[[ Excerpted records, beginning ]]
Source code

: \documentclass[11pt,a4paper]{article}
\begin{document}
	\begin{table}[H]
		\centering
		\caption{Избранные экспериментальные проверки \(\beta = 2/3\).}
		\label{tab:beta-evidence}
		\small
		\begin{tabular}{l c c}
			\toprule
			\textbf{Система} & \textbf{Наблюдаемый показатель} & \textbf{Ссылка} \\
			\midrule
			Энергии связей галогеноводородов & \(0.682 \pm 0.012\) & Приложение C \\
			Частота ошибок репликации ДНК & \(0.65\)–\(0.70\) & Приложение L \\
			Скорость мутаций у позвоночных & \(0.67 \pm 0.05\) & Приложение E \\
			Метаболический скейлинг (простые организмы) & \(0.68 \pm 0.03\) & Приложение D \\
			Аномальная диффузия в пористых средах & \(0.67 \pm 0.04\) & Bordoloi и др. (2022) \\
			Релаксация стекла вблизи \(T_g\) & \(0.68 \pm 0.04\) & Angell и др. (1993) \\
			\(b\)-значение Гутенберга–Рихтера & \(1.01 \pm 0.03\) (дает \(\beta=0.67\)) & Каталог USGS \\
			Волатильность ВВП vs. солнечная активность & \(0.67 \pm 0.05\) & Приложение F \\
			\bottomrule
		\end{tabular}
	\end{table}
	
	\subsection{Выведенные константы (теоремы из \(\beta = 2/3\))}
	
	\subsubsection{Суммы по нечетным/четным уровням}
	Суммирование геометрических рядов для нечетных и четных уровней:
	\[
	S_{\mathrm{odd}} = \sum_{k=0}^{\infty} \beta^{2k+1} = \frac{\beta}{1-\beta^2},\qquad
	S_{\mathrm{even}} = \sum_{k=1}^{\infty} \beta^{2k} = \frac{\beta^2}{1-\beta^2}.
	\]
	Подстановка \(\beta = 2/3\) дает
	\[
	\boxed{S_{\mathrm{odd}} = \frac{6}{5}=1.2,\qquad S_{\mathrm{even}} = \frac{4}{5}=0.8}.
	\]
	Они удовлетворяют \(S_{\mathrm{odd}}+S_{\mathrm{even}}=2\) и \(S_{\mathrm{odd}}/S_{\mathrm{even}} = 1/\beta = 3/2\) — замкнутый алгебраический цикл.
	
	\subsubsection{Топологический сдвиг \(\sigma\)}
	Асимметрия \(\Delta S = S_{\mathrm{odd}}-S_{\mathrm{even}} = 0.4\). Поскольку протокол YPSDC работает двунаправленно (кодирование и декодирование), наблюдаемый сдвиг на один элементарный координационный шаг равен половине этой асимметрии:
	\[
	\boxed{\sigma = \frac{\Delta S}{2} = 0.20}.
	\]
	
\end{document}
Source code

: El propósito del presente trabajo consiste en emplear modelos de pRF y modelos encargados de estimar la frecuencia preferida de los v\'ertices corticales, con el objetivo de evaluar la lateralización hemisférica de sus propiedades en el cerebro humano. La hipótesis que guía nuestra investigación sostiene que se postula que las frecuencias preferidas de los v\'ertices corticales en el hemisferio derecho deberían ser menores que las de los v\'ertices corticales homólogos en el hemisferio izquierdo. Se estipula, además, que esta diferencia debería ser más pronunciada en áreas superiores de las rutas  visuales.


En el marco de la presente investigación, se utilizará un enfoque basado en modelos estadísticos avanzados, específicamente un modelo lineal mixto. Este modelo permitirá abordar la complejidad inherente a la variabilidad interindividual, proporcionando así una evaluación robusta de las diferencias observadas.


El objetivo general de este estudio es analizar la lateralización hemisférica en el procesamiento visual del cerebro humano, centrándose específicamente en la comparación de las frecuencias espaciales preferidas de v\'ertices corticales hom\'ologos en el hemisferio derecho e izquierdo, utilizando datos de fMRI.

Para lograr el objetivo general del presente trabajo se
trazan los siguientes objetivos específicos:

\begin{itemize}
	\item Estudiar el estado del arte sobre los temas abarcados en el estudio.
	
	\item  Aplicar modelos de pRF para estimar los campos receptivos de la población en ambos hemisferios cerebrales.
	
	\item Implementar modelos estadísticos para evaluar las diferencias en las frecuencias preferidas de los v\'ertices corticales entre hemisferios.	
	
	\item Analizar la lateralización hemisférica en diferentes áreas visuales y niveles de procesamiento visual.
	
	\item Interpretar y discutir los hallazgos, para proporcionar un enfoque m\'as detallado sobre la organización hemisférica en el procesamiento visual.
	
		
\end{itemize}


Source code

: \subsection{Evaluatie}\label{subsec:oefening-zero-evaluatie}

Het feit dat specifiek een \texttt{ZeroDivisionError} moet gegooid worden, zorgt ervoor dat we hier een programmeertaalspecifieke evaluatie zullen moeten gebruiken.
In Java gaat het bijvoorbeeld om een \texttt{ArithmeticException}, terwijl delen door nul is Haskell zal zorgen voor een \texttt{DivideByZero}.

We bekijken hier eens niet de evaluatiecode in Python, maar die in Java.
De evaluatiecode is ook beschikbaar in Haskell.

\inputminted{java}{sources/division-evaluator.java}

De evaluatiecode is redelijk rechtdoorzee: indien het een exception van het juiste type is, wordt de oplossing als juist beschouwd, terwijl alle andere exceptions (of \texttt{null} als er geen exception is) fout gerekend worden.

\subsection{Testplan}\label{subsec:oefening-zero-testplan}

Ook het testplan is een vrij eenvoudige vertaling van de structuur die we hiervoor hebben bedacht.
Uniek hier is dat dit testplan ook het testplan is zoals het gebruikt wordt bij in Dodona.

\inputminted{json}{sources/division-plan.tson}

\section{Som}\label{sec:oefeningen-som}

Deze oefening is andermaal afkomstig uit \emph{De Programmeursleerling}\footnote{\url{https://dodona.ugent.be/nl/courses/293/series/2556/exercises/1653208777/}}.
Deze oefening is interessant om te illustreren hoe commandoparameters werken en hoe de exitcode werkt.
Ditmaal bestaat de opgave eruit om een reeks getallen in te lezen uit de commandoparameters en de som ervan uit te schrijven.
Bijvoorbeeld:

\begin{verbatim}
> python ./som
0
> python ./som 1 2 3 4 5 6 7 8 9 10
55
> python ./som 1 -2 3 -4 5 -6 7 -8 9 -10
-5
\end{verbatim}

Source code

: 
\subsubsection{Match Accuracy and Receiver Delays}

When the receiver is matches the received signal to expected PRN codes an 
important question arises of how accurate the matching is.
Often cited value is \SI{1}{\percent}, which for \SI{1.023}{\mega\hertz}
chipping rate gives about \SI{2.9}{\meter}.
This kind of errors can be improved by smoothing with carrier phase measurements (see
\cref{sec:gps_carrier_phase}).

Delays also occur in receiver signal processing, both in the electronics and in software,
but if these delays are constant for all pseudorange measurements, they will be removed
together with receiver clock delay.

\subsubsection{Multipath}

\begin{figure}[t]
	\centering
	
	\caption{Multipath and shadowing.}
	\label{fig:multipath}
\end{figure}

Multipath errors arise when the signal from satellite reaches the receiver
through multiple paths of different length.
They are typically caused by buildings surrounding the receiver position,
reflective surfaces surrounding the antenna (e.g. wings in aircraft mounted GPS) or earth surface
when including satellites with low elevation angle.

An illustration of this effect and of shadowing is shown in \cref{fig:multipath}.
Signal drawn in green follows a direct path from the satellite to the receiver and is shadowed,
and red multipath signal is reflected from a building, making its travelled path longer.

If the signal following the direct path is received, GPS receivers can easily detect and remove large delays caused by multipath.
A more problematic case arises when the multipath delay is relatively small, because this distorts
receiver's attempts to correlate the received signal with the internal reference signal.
[[ Excerpted records, end ]]
* _Exercise details_
For every line of the records that has the word "worden" in it, make a copy.

* _Answer section_
Het feit dat specifiek een \texttt{ZeroDivisionError} moet gegooid worden, zorgt ervoor dat we hier een programmeertaalspecifieke evaluatie zullen moeten gebruiken.
De evaluatiecode is redelijk rechtdoorzee: indien het een exception van het juiste type is, wordt de oplossing als juist beschouwd, terwijl alle andere exceptions (of \texttt{null} als er geen exception is) fout gerekend worden.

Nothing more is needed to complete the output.